* _Work to complete_: Whenever "repos" appears in a line, please copy that line from the data.

* _Material supplied_:
-----

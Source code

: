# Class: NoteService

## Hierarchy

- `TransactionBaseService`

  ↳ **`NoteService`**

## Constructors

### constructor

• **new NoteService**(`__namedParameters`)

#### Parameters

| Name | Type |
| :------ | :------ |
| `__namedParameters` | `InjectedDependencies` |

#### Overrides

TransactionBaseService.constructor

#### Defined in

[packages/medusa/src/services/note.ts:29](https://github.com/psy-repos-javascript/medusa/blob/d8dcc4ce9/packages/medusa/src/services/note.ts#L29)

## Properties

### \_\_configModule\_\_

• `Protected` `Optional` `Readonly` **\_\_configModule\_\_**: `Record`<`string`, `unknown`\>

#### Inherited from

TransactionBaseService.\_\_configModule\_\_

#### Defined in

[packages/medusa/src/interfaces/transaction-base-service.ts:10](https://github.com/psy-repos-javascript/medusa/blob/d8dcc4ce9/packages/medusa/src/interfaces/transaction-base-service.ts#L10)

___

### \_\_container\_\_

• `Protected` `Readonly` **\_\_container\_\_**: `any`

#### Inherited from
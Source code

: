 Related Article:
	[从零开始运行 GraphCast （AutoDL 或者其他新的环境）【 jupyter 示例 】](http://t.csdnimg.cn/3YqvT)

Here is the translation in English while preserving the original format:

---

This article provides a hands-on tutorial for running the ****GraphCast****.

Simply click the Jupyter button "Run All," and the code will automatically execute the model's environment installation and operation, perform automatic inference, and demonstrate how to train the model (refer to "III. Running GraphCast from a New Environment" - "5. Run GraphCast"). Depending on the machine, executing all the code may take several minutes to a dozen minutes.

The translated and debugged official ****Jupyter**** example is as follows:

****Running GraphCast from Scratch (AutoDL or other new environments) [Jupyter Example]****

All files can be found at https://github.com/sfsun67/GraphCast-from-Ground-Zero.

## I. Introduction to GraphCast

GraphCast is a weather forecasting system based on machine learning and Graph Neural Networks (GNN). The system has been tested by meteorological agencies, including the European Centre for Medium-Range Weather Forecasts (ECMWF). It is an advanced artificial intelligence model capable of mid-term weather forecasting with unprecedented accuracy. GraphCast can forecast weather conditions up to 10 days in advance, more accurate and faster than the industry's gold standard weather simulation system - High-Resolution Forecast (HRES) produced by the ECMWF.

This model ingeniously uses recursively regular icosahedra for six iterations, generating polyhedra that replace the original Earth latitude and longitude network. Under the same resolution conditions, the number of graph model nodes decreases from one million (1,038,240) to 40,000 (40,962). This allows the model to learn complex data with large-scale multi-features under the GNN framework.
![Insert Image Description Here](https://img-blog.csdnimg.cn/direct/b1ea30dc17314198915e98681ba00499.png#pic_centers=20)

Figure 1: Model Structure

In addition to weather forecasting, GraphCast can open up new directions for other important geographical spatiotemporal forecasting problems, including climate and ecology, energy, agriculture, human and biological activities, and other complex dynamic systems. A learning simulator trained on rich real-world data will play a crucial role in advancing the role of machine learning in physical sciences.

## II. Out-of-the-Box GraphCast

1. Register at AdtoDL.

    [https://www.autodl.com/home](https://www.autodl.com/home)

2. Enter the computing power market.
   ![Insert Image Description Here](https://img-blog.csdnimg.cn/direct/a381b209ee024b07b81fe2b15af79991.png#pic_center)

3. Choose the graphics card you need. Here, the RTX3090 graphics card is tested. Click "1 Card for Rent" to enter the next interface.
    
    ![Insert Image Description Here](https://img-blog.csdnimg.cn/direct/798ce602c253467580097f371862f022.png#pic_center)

-----

* _Your response_:
[packages/medusa/src/services/note.ts:29](https://github.com/psy-repos-javascript/medusa/blob/d8dcc4ce9/packages/medusa/src/services/note.ts#L29)
[packages/medusa/src/interfaces/transaction-base-service.ts:10](https://github.com/psy-repos-javascript/medusa/blob/d8dcc4ce9/packages/medusa/src/interfaces/transaction-base-service.ts#L10)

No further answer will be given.